The condenser and compressor are in a cabinet outside the house, as the evaporator is in its own cabinet inside. As hot air is removed and transported to an evaporator coil as a warm liquid, the expansion of the liquid caused it to cool, thus cooling the air.

Compressor – An air conditioning compressor is a mechanical motor which pumps and compresses the Freon gas into the high pressure side of the cooling cycle and causes the refrigerant to circulate through the system. It is the most expensive and important component in a system and without it there is no cooling. It is usually found inside the condensing unit.

Condenser – The outside or condensing unit in a residential system is commonly referred to as a condenser because it is the part of your system which condenses the refrigerant or Freon.

Evaporators or Evaporator Coils – Referred to as a cooling coil or indoor coil. Liquid refrigerant or Freon travels through a sealed copper tube and into the evaporator coil and then goes through a very tiny hole or metering device causing the liquid’s pressure to drop significantly. This causes the refrigerant to expand which turns it into a low temperature. Low pressure gas.

Fan Coils – A fan coil is an indoor component of an air conditioning or heat pump system. It is in effect an electric furnace or heater with an evaporator coil, a resistance heater, a blower and a drain pan built inside. The electric heater provides heat on cold days and the evaporator supplies cold on hot days.

Freon or refrigerant – The cooling medium of an air conditioning or refrigeration system is called a refrigerant. In most residential air conditioning and many refrigeration systems is called R-22 or Freon which is a chlorofluorocarbon or CFC. Freon is an EPA controlled substance which is deemed hazardous if released into the environment and will cause damage to the Earth’s ozone layers if not properly contained.
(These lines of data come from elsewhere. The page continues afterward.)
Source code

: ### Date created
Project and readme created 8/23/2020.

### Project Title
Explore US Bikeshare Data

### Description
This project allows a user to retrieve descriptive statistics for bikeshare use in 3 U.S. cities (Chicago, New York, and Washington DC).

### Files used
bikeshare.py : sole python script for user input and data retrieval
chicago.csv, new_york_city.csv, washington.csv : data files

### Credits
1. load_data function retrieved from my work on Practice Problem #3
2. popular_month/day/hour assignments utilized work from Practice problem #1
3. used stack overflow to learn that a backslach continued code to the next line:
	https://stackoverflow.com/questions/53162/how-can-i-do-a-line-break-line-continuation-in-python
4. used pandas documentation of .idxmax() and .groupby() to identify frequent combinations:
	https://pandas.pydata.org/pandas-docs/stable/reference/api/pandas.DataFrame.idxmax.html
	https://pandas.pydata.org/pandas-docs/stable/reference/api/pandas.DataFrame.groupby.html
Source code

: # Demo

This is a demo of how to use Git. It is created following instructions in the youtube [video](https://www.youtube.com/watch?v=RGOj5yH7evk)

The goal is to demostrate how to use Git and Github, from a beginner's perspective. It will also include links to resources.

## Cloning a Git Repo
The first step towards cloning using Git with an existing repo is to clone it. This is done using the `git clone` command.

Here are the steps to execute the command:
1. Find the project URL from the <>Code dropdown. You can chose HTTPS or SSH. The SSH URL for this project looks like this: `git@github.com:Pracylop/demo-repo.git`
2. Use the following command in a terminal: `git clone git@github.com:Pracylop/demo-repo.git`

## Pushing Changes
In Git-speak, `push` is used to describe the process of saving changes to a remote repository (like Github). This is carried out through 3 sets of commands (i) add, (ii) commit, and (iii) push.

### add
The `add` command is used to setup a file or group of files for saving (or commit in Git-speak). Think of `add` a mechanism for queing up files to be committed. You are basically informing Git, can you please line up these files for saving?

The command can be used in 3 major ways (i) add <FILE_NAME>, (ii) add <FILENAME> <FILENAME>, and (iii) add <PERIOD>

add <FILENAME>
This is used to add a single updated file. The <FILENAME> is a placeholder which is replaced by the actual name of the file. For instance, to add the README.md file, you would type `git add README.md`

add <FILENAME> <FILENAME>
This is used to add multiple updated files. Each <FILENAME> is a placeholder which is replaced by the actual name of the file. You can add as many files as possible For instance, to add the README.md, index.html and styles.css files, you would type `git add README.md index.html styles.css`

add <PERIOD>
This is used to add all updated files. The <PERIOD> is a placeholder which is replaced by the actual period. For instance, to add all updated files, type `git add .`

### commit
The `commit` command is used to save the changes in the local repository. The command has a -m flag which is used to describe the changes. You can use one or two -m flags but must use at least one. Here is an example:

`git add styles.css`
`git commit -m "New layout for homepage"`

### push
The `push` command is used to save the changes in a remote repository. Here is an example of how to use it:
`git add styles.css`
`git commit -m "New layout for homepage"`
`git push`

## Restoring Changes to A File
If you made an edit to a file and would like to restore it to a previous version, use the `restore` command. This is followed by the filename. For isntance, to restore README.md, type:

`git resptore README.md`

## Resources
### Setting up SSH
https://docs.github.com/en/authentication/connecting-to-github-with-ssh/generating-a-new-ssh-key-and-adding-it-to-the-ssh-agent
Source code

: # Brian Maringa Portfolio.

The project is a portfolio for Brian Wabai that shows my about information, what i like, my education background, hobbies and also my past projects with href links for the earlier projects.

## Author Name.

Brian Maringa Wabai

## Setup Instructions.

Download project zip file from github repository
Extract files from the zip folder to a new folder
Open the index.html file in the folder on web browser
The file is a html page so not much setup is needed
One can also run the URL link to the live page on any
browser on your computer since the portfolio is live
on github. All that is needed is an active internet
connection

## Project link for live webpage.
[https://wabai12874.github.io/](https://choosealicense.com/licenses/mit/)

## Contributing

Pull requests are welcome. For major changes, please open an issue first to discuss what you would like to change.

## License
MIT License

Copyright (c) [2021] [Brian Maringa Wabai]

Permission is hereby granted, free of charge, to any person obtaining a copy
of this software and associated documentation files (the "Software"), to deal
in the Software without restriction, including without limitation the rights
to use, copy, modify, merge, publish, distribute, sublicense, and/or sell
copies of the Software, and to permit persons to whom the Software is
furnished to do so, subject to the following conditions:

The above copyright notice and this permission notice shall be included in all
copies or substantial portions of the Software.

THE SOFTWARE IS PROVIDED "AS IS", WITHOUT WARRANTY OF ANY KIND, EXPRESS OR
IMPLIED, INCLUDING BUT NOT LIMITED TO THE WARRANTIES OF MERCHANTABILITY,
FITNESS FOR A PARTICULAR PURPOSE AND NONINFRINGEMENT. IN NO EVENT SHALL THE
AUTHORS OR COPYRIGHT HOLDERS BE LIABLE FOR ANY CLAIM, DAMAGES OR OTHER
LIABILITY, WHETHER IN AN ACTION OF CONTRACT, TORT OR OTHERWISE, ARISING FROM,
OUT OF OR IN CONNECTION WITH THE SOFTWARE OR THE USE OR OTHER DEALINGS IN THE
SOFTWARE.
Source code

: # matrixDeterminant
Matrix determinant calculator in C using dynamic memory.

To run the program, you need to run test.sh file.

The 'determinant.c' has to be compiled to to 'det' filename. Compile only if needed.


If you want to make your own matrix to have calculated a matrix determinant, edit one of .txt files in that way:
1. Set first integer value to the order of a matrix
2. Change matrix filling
Heat Pumps – Heat pumps are a lot like air conditioners but give out both heating and cooling. Heat pumps and air conditioners both work on the same basic principles but heat pumps have a few extra controls like a reversing valve which effectively reverses the flow taking the heat from outside and transferring it inside for use in the colder winter months.

Humidistat
– All top quality brands have the ability to control the humidity in your home. Sometimes it is a separate control that monitors and controls the humidity.
Carrier calls theirs “Thermidistat”.

Thermostat – Maintains the proper desired temperature in homes and businesses by signaling to your HVAC equipment when appropriate temperature setting are reached. There are several types of thermostats available and they can vary from the simple to the complex.

Two Speed Central Air Conditioning – Two speed units are very much like traditional Air conditioners but they can run on low speed up to 80% of the time, which uses less electricity than a conventional unit. When temperatures rise, two speed units shift into high speed to maintain the set point of the thermostat.

Ultraviolet Filters – Is a frequency of energy generated by the sun. Since UV is invisible it is not really light but the term ultraviolet light has become the standard term for UV energy. Most light sources generate a small amount of UV but in order to purify air UV must be generated by electric lamps similar to ordinary fluorescent lights.

Zoning or Zones HVAC Systems – Zoned cooling is the process or dividing a home or building into two or more separate zones which gives more control over the cooling and heating system allowing for individual control of temperature in each of these zones. There are several ways of accomplishing this depending on the size of the home or building.